Neither Party will be liable for losses, defaults, or damages under the resulting Agreement which result from delays in performing, or inability to perform, all or any of the obligations or responsibilities imposed upon it pursuant to the terms and conditions of the resulting Agreement, due to or because of acts of God, the public enemy, , earthquakes, floods, civil strife, fire or any other cause beyond the reasonable control of the party that was so delayed or so unable to perform, provided that such party was not negligent and shall have used reasonable efforts to avoid and overcome such cause. Such party will resume full performance of such obligations and responsibilities promptly upon removal of any such cause. 

XII.     Waiver. 

Any waiver by a Party hereunder must be made in writing, and failure at any time to require its performance of any obligation under this Agreement shall not affect the Party’s right to subsequently require performance of that obligation. 

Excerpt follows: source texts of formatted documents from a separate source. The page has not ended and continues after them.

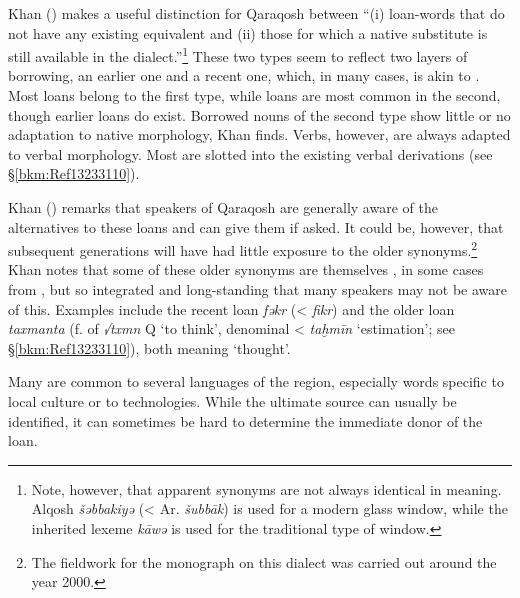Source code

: \documentclass[output=paper]{langsci/langscibook}
\begin{document}
 Khan (\citeyear[516]{Khan2002}) makes a useful distinction for  Qaraqosh between “(i) loan-words that do not have any existing  equivalent and (ii) those for which a native  substitute is still available in the dialect.”\footnote{Note, however, that apparent synonyms are not always identical in meaning.  Alqosh \textit{šəbbakiyə} (< Ar. \textit{šubbāk}) is used for a modern glass window, while the inherited lexeme \textit{kāwə} is used for the traditional type of window.} These two types seem to reflect two layers of borrowing, an earlier one and a recent one, which, in many cases, is akin to . Most  loans belong to the first type, while  loans are most common in the second, though earlier loans do exist. Borrowed  nouns of the second type show little or no adaptation to native morphology, Khan finds. Verbs, however, are always adapted to  verbal morphology. Most are slotted into the existing  verbal derivations (see §\ref{bkm:Ref13233110}).

Khan (\citeyear[516]{Khan2002}) remarks that speakers of  Qaraqosh are generally aware of the  alternatives to these  loans and can give them if asked. It could be, however, that subsequent generations will have had little exposure to the older synonyms.\footnote{The fieldwork for the monograph on this dialect was carried out around the year 2000.} Khan notes that some of these older synonyms are themselves , in some cases from , but so integrated and long-standing that many speakers may not be aware of this. Examples include the recent  loan \textit{fəkr} (<  \textit{fikr}) and the older loan \textit{taxmanta} (f.  of  \textit{√txmn} Q ‘to think’, denominal <  \textit{taḫmīn} ‘estimation’; see §\ref{bkm:Ref13233110}), both meaning ‘thought’.

Many  are common to several languages of the region, especially words specific to local culture or to technologies. While the ultimate source can usually be identified, it can sometimes be hard to determine the immediate donor of the loan. 
\end{document}
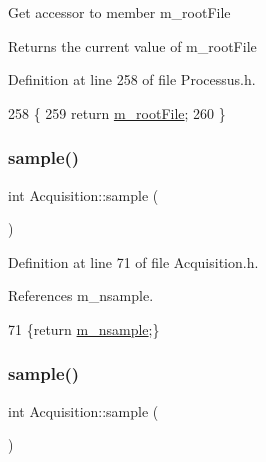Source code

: Get accessor to member m\+\_\+root\+File \begin{DoxyReturn}{Returns}
the current value of m\+\_\+root\+File 
\end{DoxyReturn}


Definition at line 258 of file Processus.\+h.


\begin{DoxyCode}
258                      \{
259     \textcolor{keywordflow}{return} \hyperlink{classProcessus_a76114f8cf2111e910c323a7ae05a015d}{m\_rootFile};
260   \}
\end{DoxyCode}
\mbox{\label{classAcquisition_a83181975c0746e5837d53933031e7b62}} 
\subsubsection{\texorpdfstring{sample()}{sample()}\hspace{0.1cm}{\footnotesize\ttfamily [1/2]}}
{\footnotesize\ttfamily int Acquisition\+::sample (\begin{DoxyParamCaption}{ }\end{DoxyParamCaption})\hspace{0.3cm}{\ttfamily [inline]}}



Definition at line 71 of file Acquisition.\+h.



References m\+\_\+nsample.


\begin{DoxyCode}
71 \{\textcolor{keywordflow}{return} \hyperlink{classAcquisition_a26d0f1a44309ffac49c365b7ee568ab2}{m\_nsample};\}
\end{DoxyCode}
\mbox{\label{classAcquisition_a83181975c0746e5837d53933031e7b62}} 
\subsubsection{\texorpdfstring{sample()}{sample()}\hspace{0.1cm}{\footnotesize\ttfamily [2/2]}}
{\footnotesize\ttfamily int Acquisition\+::sample (\begin{DoxyParamCaption}{ }\end{DoxyParamCaption})\hspace{0.3cm}{\ttfamily [inline]}}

XIII.    Severability and Amendment. 

If any particular provision of this Agreement is determined to be invalid or unenforceable, that determination will not affect the other provisions of this Agreement, which will be construed in all respects as if the invalid or unenforceable provision were omitted. No extension, modification, or amendment of this Agreement will be effective unless it is described in writing and signed by the Parties. 

XIV.    Publicity and Trademarks. 

During the term of this Agreement, Velosimo shall not publicly disclose its ongoing business relationship with Customer materials without prior, written authorization. 

  1. Confidentiality

Each party (a) shall treat as confidential all Confidential Information of the other party; (b) shall not disclose such Confidential Information to any third party, except on a “need to know” basis to third parties that have signed a non-disclosure agreement containing substantially the terms of this Agreement; and (c) shall not use such Confidential Information except in connection with performing its obligations or exercising its rights under this Agreement. 

Exceptions. Confidential Information will not include any information which (i) was publicly known and made generally available prior to the time of disclosure by the disclosing party; (ii) becomes publicly known and made generally available after disclosure by the disclosing party to the receiving party through no action or inaction of the receiving party; (iii) is already in the possession of the receiving party at the time of disclosure; (iv) is obtained by the receiving party from a third party without a breach of such third party’s obligations of confidentiality; (v) is independently developed by the receiving party without use of or reference to the disclosing party’s Confidential Information; or (vi) is required by law to be disclosed by the receiving party, provided that the receiving party gives the disclosing party prompt written notice of such requirement prior to such disclosure and assistance in obtaining an order protecting the information from public disclosure.